Return all lines of the records that contain the word "Bootman".

=== Begin Enclosure ===

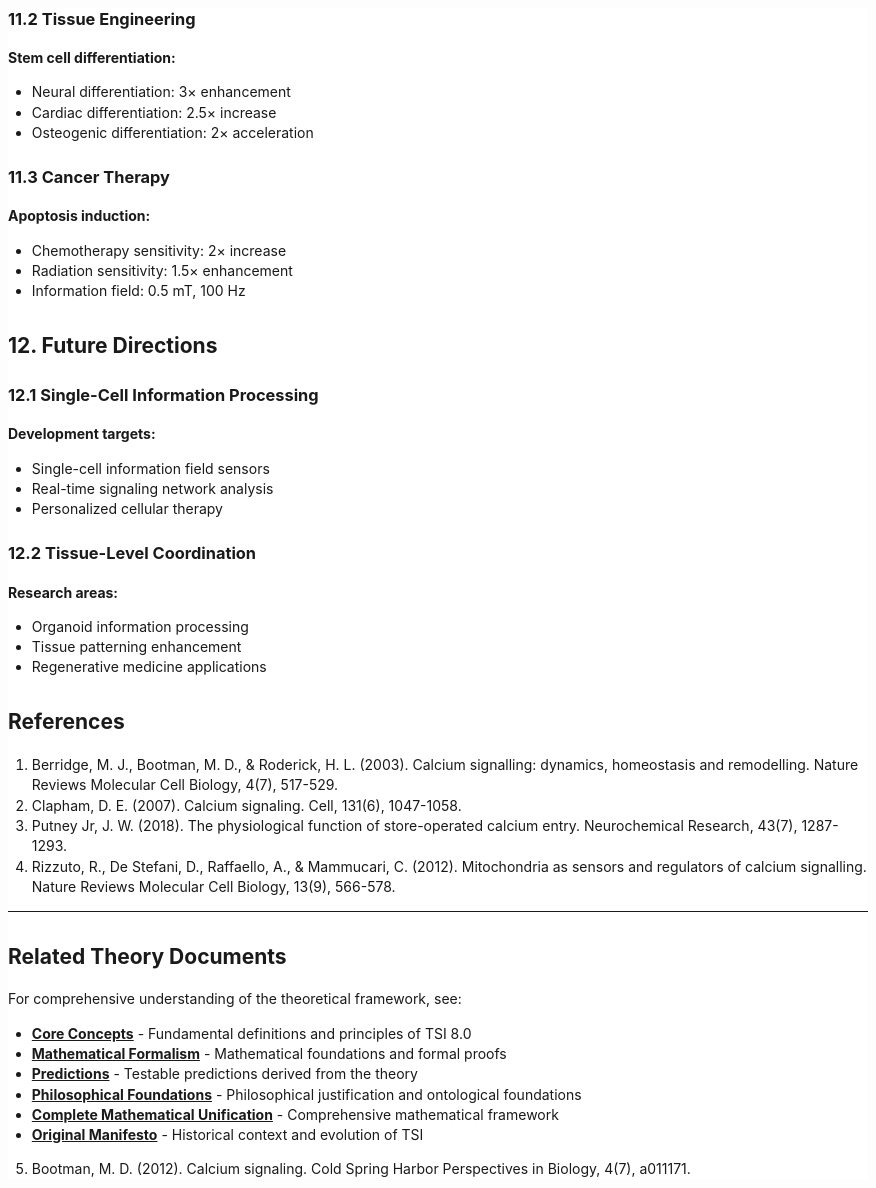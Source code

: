 ### 11.2 Tissue Engineering

**Stem cell differentiation:**
- Neural differentiation: 3× enhancement
- Cardiac differentiation: 2.5× increase
- Osteogenic differentiation: 2× acceleration

### 11.3 Cancer Therapy

**Apoptosis induction:**
- Chemotherapy sensitivity: 2× increase
- Radiation sensitivity: 1.5× enhancement
- Information field: 0.5 mT, 100 Hz

## 12. Future Directions

### 12.1 Single-Cell Information Processing

**Development targets:**
- Single-cell information field sensors
- Real-time signaling network analysis
- Personalized cellular therapy

### 12.2 Tissue-Level Coordination

**Research areas:**
- Organoid information processing
- Tissue patterning enhancement
- Regenerative medicine applications

## References

1. Berridge, M. J., Bootman, M. D., & Roderick, H. L. (2003). Calcium signalling: dynamics, homeostasis and remodelling. Nature Reviews Molecular Cell Biology, 4(7), 517-529.
2. Clapham, D. E. (2007). Calcium signaling. Cell, 131(6), 1047-1058.
3. Putney Jr, J. W. (2018). The physiological function of store-operated calcium entry. Neurochemical Research, 43(7), 1287-1293.
4. Rizzuto, R., De Stefani, D., Raffaello, A., & Mammucari, C. (2012). Mitochondria as sensors and regulators of calcium signalling. Nature Reviews Molecular Cell Biology, 13(9), 566-578.

---

## Related Theory Documents

For comprehensive understanding of the theoretical framework, see:

- **[Core Concepts](../core-concepts.md)** - Fundamental definitions and principles of TSI 8.0
- **[Mathematical Formalism](../mathematical-formalism.md)** - Mathematical foundations and formal proofs
- **[Predictions](../predictions.md)** - Testable predictions derived from the theory
- **[Philosophical Foundations](../phase-1-philosophical-foundations/Philosophical-Foundations-of-TSI-8.0.md)** - Philosophical justification and ontological foundations
- **[Complete Mathematical Unification](../phase-2-mathematical-formalism/complete-mathematical-unification.md)** - Comprehensive mathematical framework
- **[Original Manifesto](../../docs/original-manifest.md)** - Historical context and evolution of TSI
5. Bootman, M. D. (2012). Calcium signaling. Cold Spring Harbor Perspectives in Biology, 4(7), a011171.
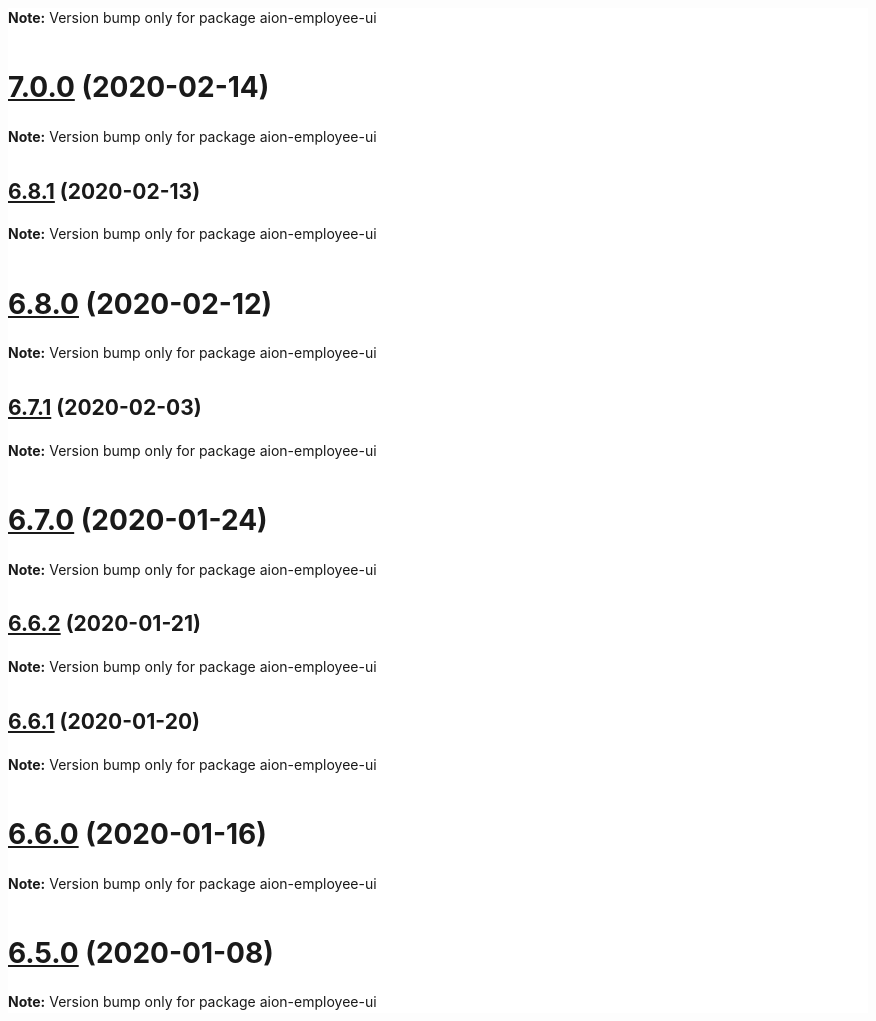**Note:** Version bump only for package aion-employee-ui

# [7.0.0](https://bitbucket.org/pecteam/aion-ui-mono/compare/v6.8.1...v7.0.0) (2020-02-14)

**Note:** Version bump only for package aion-employee-ui

## [6.8.1](https://bitbucket.org/pecteam/aion-ui-mono/compare/v6.8.0...v6.8.1) (2020-02-13)

**Note:** Version bump only for package aion-employee-ui

# [6.8.0](https://bitbucket.org/pecteam/aion-ui-mono/compare/v6.7.1...v6.8.0) (2020-02-12)

**Note:** Version bump only for package aion-employee-ui

## [6.7.1](https://bitbucket.org/pecteam/aion-ui-mono/compare/v6.7.0...v6.7.1) (2020-02-03)

**Note:** Version bump only for package aion-employee-ui

# [6.7.0](https://bitbucket.org/pecteam/aion-ui-mono/compare/v6.6.2...v6.7.0) (2020-01-24)

**Note:** Version bump only for package aion-employee-ui

## [6.6.2](https://bitbucket.org/pecteam/aion-ui-mono/compare/v6.6.1...v6.6.2) (2020-01-21)

**Note:** Version bump only for package aion-employee-ui

## [6.6.1](https://bitbucket.org/pecteam/aion-ui-mono/compare/v6.6.0...v6.6.1) (2020-01-20)

**Note:** Version bump only for package aion-employee-ui

# [6.6.0](https://bitbucket.org/pecteam/aion-ui-mono/compare/v6.5.0...v6.6.0) (2020-01-16)

**Note:** Version bump only for package aion-employee-ui

# [6.5.0](https://bitbucket.org/pecteam/aion-ui-mono/compare/v6.4.0...v6.5.0) (2020-01-08)

**Note:** Version bump only for package aion-employee-ui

=== End Enclosure ===

▸ **Solution for this problem**:
1. Berridge, M. J., Bootman, M. D., & Roderick, H. L. (2003). Calcium signalling: dynamics, homeostasis and remodelling. Nature Reviews Molecular Cell Biology, 4(7), 517-529.
5. Bootman, M. D. (2012). Calcium signaling. Cold Spring Harbor Perspectives in Biology, 4(7), a011171.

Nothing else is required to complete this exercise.